It’s that time of year again — the time when people remember that ballet exists and go see “The Nutcracker.” Sure the little ginger snaps are adorable, and the local professional productions are pretty and all, but it’s time to shake the sugar plum habit and try something new.
Smuin Ballet’s “The Christmas Ballet” offers a festive alternative that will have you forgetting that mouse-infested candyland in no time. With a perfect combination of old favorites and brand new works, “The Christmas Ballet” is a delightful holiday tradition to come back to year after year.
After finishing its Bay Area tour, “The Christmas Ballet” is closing out its 23rd year on stage at the Yerba Buena Center for the Arts with shows through Dec. 24.
For old-school dance aficionados who prefer the clean lines and technical feats of traditional ballets, Act I — “Classical Christmas” — offers a pure ballet experience. However, even those who couldn’t tell a plié from a relevé can enjoy Act II, “Cool Christmas,” which has all of the technique with a whole lot more silliness.
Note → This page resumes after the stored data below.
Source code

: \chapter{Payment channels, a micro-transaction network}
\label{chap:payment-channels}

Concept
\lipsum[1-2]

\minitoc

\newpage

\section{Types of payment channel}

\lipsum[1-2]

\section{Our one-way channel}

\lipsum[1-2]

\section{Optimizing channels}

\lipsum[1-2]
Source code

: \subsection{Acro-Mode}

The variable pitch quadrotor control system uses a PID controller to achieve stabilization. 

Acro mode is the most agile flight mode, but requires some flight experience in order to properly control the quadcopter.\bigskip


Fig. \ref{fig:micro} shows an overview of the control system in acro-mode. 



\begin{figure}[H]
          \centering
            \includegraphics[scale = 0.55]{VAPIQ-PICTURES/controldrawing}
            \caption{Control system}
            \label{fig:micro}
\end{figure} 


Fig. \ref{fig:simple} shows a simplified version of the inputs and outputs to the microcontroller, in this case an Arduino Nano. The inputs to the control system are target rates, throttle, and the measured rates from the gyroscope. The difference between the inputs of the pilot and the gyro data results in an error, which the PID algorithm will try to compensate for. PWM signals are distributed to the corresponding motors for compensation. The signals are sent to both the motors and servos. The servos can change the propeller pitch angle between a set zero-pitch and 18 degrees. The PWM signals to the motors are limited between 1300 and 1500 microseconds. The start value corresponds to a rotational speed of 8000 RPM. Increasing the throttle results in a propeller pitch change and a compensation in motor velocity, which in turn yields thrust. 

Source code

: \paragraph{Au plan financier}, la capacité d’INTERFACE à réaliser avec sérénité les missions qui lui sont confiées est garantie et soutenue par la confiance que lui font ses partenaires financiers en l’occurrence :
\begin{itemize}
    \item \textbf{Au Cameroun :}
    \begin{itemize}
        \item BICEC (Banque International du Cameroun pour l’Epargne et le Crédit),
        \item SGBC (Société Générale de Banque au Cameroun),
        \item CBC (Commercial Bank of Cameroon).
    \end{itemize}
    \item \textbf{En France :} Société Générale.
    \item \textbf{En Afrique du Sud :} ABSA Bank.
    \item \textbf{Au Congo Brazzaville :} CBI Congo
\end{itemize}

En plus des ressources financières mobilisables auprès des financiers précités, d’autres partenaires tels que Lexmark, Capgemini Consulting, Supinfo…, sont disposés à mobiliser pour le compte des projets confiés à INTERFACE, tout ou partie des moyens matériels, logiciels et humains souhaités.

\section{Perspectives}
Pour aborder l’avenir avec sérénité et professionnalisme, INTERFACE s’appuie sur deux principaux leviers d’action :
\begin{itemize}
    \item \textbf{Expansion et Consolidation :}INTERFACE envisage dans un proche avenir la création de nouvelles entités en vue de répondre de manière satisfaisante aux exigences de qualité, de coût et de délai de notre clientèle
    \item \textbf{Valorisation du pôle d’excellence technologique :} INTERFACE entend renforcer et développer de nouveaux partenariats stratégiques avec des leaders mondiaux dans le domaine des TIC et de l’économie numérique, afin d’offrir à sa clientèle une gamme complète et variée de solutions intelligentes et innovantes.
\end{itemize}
For the most part, Act I is meditatively beautiful, and it acts as a reverent and celebratory nod to the great spiritual songs of the season. An exception to the serious tone (for which this Jewish reviewer is particularly grateful) is the hilarious “Licht bensh’n,” which manages to include Hanukkah in a Christmas show without even a single dumb song about dreidels!
If the silliness of “Licht bensh’n” is the exception in Act I, it is the rule in Act II. This year, “Cool Christmas” features tap dancing, droopy Christmas trees, a stage-length feather boa and professional dancers in onesies.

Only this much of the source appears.